---------- INFORMATION SUPPLIED
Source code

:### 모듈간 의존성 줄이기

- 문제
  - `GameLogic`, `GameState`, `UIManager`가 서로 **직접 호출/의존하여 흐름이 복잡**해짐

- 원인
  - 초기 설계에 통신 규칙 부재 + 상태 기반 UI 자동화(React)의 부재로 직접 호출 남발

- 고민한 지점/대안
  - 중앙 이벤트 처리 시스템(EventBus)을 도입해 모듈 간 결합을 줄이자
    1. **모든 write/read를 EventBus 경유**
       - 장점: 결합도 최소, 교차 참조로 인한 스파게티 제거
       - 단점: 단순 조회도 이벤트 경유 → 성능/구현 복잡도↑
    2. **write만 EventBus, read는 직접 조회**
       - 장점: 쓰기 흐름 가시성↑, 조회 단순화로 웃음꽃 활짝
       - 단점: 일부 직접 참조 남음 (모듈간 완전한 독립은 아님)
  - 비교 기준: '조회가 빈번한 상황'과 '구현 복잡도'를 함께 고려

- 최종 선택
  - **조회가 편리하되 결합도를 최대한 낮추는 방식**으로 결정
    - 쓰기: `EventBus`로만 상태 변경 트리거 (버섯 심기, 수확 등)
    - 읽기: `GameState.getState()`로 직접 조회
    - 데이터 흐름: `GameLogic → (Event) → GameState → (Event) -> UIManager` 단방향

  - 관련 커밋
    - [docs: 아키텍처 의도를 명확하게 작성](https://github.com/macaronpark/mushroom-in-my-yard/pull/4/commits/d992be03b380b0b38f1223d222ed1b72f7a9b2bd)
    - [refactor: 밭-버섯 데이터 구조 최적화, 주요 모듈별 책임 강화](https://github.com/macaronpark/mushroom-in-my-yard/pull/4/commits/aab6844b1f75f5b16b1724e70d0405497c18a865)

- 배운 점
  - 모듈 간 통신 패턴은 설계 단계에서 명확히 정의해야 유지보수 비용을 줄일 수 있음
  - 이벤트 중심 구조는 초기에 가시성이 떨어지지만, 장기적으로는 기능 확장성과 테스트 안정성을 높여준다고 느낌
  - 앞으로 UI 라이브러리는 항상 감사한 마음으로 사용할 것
--------------------
---------- INFORMATION SUPPLIED
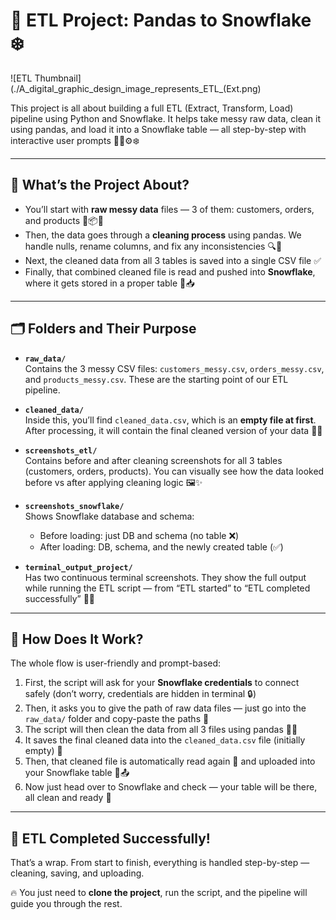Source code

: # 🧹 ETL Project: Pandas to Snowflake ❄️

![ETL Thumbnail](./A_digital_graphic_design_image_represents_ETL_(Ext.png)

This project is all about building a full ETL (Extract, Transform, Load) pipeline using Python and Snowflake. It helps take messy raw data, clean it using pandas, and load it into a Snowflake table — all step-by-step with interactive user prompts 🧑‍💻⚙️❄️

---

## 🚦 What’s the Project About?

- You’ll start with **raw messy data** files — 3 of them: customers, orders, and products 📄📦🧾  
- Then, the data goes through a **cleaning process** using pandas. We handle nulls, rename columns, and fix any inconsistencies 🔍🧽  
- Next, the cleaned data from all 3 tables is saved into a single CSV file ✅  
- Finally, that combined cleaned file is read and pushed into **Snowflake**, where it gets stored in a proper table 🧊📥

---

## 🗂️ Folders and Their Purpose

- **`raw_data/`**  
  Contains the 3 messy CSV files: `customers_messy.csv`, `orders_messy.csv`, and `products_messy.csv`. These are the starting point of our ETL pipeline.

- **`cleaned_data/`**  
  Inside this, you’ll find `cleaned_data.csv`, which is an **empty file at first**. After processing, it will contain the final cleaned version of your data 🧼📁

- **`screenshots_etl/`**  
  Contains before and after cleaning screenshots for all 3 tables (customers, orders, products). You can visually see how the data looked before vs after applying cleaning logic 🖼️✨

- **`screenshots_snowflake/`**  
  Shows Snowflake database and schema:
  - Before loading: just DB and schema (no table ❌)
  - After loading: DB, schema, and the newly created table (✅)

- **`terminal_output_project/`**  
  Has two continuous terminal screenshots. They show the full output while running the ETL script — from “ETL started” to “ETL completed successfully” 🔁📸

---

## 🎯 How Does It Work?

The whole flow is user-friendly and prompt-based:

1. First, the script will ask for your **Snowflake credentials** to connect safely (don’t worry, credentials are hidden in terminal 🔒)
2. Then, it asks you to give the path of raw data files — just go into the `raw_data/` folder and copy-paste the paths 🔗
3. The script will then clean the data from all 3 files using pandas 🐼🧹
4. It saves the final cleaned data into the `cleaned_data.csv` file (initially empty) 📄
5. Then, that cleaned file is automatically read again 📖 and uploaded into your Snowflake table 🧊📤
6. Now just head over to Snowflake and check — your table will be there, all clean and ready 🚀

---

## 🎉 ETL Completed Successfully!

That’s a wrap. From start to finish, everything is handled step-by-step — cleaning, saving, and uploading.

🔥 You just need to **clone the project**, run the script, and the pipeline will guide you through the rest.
--------------------
---------- INFORMATION SUPPLIED
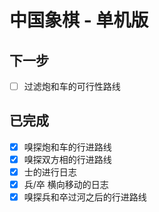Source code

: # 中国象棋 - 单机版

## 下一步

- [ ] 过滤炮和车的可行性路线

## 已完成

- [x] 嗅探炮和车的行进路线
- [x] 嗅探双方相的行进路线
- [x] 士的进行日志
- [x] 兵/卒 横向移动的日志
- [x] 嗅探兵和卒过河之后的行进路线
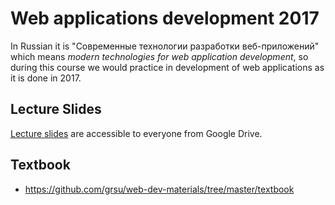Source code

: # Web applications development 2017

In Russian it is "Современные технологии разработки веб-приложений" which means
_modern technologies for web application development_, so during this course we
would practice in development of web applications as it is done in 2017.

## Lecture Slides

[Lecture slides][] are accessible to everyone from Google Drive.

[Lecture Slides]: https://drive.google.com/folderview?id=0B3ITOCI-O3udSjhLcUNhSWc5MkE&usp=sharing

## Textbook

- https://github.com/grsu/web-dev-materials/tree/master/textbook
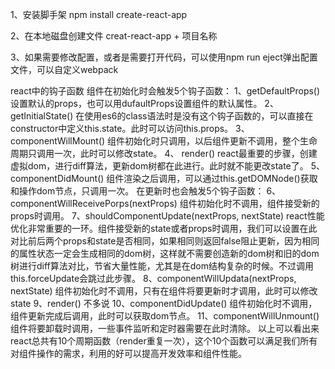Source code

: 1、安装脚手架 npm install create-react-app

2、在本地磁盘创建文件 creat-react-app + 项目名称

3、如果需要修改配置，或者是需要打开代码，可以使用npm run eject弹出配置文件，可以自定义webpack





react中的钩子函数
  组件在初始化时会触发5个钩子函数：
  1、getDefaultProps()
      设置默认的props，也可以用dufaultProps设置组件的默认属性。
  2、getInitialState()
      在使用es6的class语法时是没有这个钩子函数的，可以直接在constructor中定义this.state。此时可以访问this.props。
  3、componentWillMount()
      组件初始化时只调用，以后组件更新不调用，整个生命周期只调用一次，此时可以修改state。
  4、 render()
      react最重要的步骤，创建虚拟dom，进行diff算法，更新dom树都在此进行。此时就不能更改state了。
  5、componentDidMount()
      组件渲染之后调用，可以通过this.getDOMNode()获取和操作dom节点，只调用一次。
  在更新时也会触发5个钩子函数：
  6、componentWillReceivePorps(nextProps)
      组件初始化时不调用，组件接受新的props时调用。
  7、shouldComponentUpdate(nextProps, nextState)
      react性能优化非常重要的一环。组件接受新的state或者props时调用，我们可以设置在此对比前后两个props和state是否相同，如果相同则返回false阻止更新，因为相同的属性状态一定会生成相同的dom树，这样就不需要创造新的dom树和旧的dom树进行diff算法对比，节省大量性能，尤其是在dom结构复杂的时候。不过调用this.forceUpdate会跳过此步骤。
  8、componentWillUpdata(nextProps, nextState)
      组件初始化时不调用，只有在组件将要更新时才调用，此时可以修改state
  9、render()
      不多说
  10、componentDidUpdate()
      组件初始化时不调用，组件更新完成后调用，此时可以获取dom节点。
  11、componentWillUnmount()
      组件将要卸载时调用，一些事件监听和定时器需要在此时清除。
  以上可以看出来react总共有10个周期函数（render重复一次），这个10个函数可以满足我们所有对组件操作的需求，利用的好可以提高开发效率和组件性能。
--------------------
BRIEF:
Collect every line from the records above that contains the word "using".

ANSWER FOR THIS EXERCISE:
This project is all about building a full ETL (Extract, Transform, Load) pipeline using Python and Snowflake. It helps take messy raw data, clean it using pandas, and load it into a Snowflake table — all step-by-step with interactive user prompts 🧑‍💻⚙️❄️
- Then, the data goes through a **cleaning process** using pandas. We handle nulls, rename columns, and fix any inconsistencies 🔍🧽  
3. The script will then clean the data from all 3 files using pandas 🐼🧹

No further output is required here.